Sunday, March 15, 2009

book review: Mindset

Rewriting this post (which, alas, blogspot has forced me to do, grumble grumble grumble) has given me an extra opportunity to practice something I learned from Carol Dweck, Ph.D., in her book, Mindset.

The premise of the book is simple but extraordinarily valuable. Dweck argues that there are two ways to approach the world -- two mindsets, if you will -- that people fall into. One is a fixed mindset, where traits and skills are permanently frozen and any value an individual has in life comes from the application of those traits and skills. It is easy for a person with a fixed mindset to define herself -- "I am smart," "I am funny," "I am valuable because I succeed at ____________." (And I certainly don't know anyone like that...) (ahem) The danger of the fixed mindset is that anything that causes friction between your beliefs about who you are and the reality of a situation (e.g., a bad grade on a test, a lack of laughter at a comedy show) becomes a defining moment. "I am no longer smart or funny. I am a failure."

The second approach is a growth mindset, where identity is more fluid and learning takes on a more important role. In the growth mindset, failure is just an opportunity to re-evaluate the situation. Bad grade on a test?
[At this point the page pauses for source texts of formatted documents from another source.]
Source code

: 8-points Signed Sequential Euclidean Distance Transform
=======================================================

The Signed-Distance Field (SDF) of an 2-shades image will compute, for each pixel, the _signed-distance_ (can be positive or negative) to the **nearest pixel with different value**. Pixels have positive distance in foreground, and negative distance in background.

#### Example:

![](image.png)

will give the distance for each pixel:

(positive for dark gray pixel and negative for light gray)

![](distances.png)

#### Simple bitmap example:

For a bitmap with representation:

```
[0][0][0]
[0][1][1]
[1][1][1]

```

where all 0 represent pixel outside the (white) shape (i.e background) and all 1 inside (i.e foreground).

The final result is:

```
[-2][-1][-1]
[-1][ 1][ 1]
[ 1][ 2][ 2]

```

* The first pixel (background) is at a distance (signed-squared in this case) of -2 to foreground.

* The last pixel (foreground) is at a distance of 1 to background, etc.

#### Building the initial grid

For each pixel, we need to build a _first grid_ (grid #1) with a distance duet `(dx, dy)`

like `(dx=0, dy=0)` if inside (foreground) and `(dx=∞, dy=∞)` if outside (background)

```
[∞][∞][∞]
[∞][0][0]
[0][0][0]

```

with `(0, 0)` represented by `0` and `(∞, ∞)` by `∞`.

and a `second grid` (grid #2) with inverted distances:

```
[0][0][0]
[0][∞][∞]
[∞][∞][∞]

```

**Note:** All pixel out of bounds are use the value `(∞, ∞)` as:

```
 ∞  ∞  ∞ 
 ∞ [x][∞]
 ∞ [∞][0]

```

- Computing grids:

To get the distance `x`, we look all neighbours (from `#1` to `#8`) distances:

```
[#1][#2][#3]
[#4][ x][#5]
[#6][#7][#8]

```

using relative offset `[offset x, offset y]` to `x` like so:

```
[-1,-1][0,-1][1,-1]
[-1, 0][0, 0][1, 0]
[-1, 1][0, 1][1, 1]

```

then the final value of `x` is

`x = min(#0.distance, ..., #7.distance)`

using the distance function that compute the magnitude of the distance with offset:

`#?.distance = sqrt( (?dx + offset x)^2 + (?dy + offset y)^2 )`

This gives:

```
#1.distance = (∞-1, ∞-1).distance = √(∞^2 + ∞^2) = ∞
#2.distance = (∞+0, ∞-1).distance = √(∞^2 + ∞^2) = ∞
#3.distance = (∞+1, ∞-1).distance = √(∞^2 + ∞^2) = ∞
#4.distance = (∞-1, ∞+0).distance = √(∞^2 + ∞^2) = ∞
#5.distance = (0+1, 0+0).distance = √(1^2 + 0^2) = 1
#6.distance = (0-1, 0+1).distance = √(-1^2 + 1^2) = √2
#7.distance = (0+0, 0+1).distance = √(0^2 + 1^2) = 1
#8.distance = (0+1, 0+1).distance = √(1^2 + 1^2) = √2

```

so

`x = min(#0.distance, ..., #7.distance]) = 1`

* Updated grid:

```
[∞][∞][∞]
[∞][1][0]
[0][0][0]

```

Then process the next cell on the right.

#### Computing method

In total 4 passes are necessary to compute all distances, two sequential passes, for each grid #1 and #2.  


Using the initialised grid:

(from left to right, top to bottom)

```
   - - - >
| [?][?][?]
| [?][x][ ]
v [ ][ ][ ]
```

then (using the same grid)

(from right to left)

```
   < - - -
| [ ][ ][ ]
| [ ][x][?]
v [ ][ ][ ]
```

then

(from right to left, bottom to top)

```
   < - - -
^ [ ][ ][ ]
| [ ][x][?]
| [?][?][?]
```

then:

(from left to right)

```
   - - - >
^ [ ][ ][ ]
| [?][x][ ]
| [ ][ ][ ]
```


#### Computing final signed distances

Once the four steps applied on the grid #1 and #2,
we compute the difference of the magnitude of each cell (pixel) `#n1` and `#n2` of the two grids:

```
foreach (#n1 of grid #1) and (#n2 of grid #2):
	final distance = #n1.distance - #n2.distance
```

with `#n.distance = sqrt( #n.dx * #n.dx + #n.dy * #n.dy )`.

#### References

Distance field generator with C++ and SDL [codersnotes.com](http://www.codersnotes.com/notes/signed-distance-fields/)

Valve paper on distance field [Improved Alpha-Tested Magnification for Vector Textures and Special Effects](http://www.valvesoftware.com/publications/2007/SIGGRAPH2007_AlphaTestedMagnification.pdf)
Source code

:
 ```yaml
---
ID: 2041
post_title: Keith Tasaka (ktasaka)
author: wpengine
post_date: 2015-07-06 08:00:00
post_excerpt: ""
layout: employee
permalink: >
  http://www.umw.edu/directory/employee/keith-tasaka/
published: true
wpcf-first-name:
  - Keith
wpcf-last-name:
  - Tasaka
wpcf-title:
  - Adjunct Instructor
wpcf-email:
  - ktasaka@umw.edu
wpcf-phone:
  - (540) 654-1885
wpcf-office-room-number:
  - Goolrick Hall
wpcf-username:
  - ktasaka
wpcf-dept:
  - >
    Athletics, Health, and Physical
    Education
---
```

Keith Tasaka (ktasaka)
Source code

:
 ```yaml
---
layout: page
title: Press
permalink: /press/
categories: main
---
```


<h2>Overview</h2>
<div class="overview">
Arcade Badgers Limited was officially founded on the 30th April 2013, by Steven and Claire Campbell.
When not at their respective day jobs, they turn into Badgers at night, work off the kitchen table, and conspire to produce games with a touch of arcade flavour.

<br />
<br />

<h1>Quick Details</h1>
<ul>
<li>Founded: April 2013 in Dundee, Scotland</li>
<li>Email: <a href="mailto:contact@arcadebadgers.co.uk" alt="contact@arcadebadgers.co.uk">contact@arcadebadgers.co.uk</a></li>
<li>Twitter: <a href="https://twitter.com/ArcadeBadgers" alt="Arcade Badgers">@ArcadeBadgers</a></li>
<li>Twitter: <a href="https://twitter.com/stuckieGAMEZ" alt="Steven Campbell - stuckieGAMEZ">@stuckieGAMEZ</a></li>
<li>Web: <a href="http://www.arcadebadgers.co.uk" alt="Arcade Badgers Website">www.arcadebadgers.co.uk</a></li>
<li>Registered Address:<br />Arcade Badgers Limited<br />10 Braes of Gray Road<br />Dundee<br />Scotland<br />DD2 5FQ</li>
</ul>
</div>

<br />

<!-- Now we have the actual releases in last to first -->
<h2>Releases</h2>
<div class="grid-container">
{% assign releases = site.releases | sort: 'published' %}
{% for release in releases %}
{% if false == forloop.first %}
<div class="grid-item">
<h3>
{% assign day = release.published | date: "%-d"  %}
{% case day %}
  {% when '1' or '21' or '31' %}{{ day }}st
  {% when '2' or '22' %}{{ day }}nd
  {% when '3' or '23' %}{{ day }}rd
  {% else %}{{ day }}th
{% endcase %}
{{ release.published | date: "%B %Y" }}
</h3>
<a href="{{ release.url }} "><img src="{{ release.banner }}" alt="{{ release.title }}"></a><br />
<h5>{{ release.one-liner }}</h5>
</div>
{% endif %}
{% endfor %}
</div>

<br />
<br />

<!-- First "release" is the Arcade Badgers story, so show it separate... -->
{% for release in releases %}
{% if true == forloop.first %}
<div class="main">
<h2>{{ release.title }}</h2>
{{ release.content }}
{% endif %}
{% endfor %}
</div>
Just means you have to go back to the book to try to comprehend what you missed on the test. No laughter? Hmmm, maybe the show needs to be reworked a little bit. Failure in the growth mindset is "a problem to be faced, dealt with, and learned from." (p.33)

Which brings me back to the beginning of this post. I wrote it beautifully (if I do say so myself) and posted it, only to encounter a major error and the eating (by blogspot) of my post. Now, from a fixed mindset, I could have said to myself that I was a loser, a failure, what, you can't even post a blog the right way? In the growth mindset, though, I can focus on saving the drafts and making sure that what appears to be saving is actually saving.

There are arenas in my life where I definitely live in a fixed mindset -- acting, "smarts," my body, money -- and arenas in which I live in a growth mindset -- coaching, fiction, working out. And I want to transition more of the fixed areas (which are comfortable simply because when I am not taking risks, I get to feel superior) into growth areas (where superiority and inferiority aren't even issues).

Where are you in a fixed mindset? Where are you in a growth one?